4
GiddyNaya
65d

Why isn't anyone asking where Google's recaptcha images are coming from?
Yesterday, the challenge i got was clearly obvious, it was a car shaded by a tree shown from side view and it looks like someone unknowingly holding his/her device pointing to it (bloatware i suspect). And today i am told to pick "stairs". Yes! from someones fucking home! No sugar-coated explanation is justifiable enough for this sort of fuckery!

Comments
  • 7
    Google maps
  • 12
    @frogstair Street view I guess
  • 4
    @netikras yep, that's what I'm saying
  • 13
    Y'all trained Googles ML-Networks since recaptcha exists.
    It started with Googles mission to scan books, so they needed help with hard words.
    Than they did Streetview and wanted to optimize the Streetnumbers, so they added that. Now it's Streetview training on steroids, meaning widespread object classification. Signs, objects, etc., with much of the trained data going into GCP products and for internal use.
    It's a closed loop and it's not necessarily bad. Everyone gains from it, Google, who can make money of it and continue to develop for its own products, external business, that can build products with the help of said data for almost stupidly cheap and in-cooperate it into own products, and we (as user) to have access to always evolving and more advanced products, helpers, phones etc. etc.
    So Win-Win-Win?
    Almost forgot the webmasters themselves who get good, free, easy to use and well known captcha for their sites
  • 2
    @Kimmax you forgot car driving ML...
  • 5
    I really thought the fact that Google bought recaptcha to provide a massive supervised learning dataset for its streetview images was common knowledge...
  • 1
    hCaptcha is pretty cool. Behaves almost like Google reCaptcha
  • 2
    Yeah. It shocks me that it has taken people so long to get a grip on this. This is training for googles ML models so they can have the computer makes sense of all the spy pictures they took of everyone’s house between 2008 and now.
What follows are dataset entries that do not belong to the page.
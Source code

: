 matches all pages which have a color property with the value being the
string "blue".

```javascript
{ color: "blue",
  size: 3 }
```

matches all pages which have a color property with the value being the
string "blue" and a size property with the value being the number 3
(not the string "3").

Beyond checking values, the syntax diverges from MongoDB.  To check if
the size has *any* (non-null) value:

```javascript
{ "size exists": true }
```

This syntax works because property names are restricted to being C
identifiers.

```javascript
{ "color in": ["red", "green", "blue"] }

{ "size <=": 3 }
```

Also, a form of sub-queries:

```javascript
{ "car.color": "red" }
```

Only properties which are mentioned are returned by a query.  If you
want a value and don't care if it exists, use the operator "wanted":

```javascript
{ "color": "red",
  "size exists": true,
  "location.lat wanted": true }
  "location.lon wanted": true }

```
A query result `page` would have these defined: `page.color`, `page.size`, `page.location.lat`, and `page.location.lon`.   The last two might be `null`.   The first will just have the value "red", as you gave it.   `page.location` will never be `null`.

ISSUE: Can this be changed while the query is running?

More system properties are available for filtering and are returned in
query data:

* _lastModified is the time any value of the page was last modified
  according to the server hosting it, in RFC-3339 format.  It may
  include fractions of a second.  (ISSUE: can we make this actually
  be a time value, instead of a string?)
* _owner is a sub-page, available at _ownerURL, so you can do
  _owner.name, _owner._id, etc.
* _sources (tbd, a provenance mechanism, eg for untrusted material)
    I knew something was really up when I started getting asked these for totally VALID and CORRECT login attempts.

    Look, if you want to help terrorist organizations build the most terrible weapons ever to exist, go ahead and tell it the truth. Otherwise, i suggest you use other web services.
  • 1
    Actually we should probably build browser plugins that lie on these automatically so that we can crowd source fucking up their models without risking an IP getting blacklisted.
  • 1
    But here’s a fact: I haven’t been asked a recaptcha in over 3 years. Even in 2020 it is not difficult at all to be disengaged from internet bullshit, not a member of websites that do you no good, and host your own stuff like email. It’s even easier now than it was in 1996. Think about it.
  • 0
    @PublicByte Sorry to be the first one to tell you that, but you're a bot. Humans get them right on 3rd attempt at most.
  • 1
    @PublicByte Spam prevention by rewarding users? This does not work for registration forms.
  • 1
    @PublicByte The amount of times you fill out a reCaptcha depends on the website owner, and how high of a score you need to pass as a human
  • 2
    @PublicByte See? I told you.

    It’s your birthday. Someone gives you a calfskin wallet. How do you react?

    You’ve got a little boy. He shows you his butterfly collection plus the killing jar. What do you do?

    You’re watching television. Suddenly you realize there’s a wasp crawling on your arm.

    You’re in a desert walking along in the sand when all of the sudden you look down, and you see a tortoise, crawling toward you. You reach down, you flip the tortoise over on its back. The tortoise lays on its back, its belly baking in the hot sun, beating its legs trying to turn itself over, but it can’t, not without your help. But you’re not helping. Why is that?

    Describe in single words, only the good things that come into your mind. About your mother.
  • 0
    @FrodoSwaggins not really going to work. First they run the same images to multiple people and even when people get it wrong they learn which parts is ambiguous.

    But sometimes they already know the answer and if you answer all wrong they just filter out those.

    And remember, most users still want to access the service so in total, quite few will do this so google will not be very affected.
  • 0
    @Voxera idk. This is the thing about machine learning. You can train it and use it at the same time. So if many users are answering one way and then one answers differently you can say that’s wrong. They often ask you multiple runs of it, so I’m guessing you’re one of the first for a particular image if they do that. But they have a somewhat trained model too so that might also not be true
  • 0
    @FrodoSwaggins possibly, but I doubt you can convince enough tondo a difference :/
  • 1
    @Voxera it would probably depend on how much buy in. But even with 80% buy in (which is not realistic) you’re probably right that it could see through the noise. But also training machine learning through a filter and positive feedback loop seems pretty dangerous.